When I think 'cheap' I tend to think of MW2.
In a sense, the game was so balanced, it was unbalanced - because unless you were ridiculous, it was almost impossible to stay alive for a few minutes, since there was a ridiculous amount of ways to die, either from overpowered class combinations or constant killstreaks and grenades covering every inch of the map in instant death. Often, you'd spawn, turn around and die. Sometimes it felt like in order to well, you had to use tactics that felt cheap - such as camping or being one of those assholes running around and stabbing/shooting everyone in the back or spamming everything with explosives.
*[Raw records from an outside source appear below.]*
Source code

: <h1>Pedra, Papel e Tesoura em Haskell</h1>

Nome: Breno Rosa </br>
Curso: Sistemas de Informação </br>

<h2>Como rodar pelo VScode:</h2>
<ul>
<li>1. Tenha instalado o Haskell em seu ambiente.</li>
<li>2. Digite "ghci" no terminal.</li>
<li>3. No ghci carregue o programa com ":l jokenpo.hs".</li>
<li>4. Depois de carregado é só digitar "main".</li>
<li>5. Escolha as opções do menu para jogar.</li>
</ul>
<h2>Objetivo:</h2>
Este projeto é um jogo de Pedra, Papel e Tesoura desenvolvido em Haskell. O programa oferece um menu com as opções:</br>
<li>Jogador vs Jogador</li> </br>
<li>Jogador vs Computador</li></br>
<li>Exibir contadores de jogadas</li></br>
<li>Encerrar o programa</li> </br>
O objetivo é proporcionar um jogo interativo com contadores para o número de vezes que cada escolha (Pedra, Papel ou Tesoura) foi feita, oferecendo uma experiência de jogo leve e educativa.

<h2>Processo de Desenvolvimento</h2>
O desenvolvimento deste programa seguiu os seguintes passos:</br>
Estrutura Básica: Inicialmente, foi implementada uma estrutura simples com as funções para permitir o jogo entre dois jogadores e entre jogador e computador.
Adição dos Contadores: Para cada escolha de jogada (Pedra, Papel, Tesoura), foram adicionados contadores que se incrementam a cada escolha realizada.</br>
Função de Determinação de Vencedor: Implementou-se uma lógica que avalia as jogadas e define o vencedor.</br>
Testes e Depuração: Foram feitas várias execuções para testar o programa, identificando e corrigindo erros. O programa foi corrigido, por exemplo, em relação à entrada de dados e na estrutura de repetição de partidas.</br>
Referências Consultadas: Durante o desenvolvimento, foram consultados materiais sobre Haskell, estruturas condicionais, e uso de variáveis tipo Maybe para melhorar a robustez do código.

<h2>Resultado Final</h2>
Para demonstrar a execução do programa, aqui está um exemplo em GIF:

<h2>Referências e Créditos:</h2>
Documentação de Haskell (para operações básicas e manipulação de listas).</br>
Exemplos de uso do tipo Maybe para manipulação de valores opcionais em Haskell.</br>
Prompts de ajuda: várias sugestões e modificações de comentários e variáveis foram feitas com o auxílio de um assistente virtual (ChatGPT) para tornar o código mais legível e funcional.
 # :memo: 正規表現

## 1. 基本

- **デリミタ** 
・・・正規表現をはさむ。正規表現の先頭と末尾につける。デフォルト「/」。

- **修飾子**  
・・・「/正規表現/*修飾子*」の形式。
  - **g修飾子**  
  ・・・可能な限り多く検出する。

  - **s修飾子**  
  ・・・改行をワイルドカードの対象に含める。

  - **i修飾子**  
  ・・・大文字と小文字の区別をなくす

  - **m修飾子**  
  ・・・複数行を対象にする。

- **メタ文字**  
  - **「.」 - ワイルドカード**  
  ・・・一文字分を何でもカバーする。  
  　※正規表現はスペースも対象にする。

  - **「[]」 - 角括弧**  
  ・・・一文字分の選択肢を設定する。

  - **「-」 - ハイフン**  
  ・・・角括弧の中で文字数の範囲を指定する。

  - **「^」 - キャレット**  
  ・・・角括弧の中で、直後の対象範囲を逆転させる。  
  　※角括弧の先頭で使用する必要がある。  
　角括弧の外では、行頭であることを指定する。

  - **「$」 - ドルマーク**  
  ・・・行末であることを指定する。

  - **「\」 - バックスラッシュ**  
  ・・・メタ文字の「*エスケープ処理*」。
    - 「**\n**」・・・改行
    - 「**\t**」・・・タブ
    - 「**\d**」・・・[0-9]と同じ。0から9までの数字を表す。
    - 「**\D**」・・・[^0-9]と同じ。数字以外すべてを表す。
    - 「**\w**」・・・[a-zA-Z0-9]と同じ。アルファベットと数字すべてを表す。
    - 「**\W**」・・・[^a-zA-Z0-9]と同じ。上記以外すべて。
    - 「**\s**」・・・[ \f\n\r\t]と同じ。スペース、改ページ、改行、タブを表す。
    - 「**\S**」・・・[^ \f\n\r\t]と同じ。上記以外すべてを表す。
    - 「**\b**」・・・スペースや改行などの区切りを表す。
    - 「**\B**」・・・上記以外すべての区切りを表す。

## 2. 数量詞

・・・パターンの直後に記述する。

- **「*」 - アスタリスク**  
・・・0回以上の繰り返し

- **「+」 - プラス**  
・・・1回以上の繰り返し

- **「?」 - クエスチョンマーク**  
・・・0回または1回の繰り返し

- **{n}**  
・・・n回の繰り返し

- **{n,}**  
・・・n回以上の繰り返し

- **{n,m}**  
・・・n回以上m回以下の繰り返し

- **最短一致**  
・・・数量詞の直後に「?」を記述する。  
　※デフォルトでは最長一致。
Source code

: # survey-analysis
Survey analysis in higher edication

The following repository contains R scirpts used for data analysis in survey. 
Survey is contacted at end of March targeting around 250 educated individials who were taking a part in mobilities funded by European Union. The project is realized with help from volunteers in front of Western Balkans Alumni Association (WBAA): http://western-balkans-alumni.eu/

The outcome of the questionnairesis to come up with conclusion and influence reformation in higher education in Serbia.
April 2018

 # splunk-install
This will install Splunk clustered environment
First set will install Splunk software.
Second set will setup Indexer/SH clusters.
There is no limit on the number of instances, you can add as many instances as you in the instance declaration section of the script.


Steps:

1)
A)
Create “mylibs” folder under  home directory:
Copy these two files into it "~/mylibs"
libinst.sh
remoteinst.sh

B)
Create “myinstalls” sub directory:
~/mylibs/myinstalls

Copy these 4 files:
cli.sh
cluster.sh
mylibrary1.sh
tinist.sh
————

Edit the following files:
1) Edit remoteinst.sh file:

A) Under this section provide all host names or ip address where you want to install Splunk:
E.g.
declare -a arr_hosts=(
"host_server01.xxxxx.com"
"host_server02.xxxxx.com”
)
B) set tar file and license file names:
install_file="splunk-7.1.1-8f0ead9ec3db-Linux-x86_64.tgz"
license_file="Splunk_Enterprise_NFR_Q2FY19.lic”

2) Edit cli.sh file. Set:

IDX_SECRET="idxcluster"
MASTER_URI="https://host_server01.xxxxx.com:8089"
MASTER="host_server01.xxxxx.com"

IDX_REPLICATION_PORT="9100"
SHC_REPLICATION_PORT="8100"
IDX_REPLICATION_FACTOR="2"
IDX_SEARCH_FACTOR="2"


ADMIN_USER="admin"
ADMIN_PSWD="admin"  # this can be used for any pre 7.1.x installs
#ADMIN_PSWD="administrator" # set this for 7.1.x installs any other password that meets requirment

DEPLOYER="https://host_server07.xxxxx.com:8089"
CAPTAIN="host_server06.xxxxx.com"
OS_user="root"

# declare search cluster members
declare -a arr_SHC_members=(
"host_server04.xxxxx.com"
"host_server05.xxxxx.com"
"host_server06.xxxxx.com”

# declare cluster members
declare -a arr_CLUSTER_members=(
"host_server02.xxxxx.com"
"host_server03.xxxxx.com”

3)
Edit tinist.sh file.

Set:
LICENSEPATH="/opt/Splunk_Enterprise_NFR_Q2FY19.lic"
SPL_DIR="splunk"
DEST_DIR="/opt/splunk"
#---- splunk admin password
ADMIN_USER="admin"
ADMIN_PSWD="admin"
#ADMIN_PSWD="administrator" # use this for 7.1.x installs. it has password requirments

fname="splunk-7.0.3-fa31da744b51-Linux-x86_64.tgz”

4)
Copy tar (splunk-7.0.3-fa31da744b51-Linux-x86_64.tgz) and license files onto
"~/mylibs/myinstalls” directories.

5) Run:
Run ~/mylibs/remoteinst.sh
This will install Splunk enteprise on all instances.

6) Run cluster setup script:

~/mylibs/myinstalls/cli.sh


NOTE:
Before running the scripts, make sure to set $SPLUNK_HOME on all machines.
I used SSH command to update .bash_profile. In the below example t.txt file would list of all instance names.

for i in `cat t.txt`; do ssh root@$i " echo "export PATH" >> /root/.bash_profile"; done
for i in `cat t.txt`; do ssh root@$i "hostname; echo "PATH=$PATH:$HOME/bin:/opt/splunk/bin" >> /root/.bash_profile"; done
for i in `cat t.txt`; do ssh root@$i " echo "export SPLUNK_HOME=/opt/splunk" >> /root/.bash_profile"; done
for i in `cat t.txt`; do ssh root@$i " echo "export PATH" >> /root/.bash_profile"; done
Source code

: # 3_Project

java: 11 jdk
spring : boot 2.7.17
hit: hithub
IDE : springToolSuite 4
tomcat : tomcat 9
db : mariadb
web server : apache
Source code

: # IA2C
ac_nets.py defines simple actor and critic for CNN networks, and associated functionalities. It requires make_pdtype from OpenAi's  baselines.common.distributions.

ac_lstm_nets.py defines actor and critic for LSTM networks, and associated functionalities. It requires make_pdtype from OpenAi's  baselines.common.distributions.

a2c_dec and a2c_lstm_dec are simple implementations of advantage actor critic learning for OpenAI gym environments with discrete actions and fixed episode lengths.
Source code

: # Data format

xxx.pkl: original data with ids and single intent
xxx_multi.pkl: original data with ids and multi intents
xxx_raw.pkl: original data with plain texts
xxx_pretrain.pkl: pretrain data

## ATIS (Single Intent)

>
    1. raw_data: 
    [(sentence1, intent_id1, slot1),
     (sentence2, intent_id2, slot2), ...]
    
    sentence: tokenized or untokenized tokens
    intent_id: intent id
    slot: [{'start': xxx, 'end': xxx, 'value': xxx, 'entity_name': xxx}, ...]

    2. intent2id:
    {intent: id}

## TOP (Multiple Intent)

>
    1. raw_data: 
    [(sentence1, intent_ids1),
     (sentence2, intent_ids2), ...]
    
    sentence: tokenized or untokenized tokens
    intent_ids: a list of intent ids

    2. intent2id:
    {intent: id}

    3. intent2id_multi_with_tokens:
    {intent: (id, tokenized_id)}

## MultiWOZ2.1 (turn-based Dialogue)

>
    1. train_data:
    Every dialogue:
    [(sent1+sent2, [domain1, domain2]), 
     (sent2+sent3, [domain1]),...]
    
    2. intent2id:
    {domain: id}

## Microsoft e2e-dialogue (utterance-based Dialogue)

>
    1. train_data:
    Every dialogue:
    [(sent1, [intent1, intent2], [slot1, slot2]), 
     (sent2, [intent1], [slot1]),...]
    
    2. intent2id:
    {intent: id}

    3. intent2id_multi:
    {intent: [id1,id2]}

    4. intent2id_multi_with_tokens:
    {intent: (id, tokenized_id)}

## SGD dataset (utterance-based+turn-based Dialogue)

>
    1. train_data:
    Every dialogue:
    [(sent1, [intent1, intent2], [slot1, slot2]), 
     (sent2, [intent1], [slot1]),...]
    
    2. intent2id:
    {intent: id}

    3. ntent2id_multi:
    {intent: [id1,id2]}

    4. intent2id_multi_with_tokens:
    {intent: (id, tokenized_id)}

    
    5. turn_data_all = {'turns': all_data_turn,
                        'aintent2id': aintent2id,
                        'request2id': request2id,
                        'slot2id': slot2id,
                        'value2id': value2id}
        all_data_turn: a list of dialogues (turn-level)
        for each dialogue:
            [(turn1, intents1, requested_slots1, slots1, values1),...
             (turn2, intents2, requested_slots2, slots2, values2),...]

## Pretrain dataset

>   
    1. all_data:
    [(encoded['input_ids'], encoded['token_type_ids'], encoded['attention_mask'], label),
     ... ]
It was a mess, but I still enjoyed it - it just had a massive ratio of deaths that felt cheap, as opposed to earned.
Black Ops felt a little more balanced in that sense, but it was still pretty bad.
Playing Bad Company: Vietnam though, I rarely get that sense.
The game feels balanced and far less about 'cheap' kills - they are rare in that game, and the gameplay becomes far more about skill. Perhaps it's also the larger maps? Random grenades are far less of an issue, and the game doesn't have anonymous, random death falling from the sky without pause.
Does time alive for a skilled player (camping excluded) = 'not cheap'? Not entirely (particularly depending on game modes), but it does feel like a good indicator for me in FPS MP games.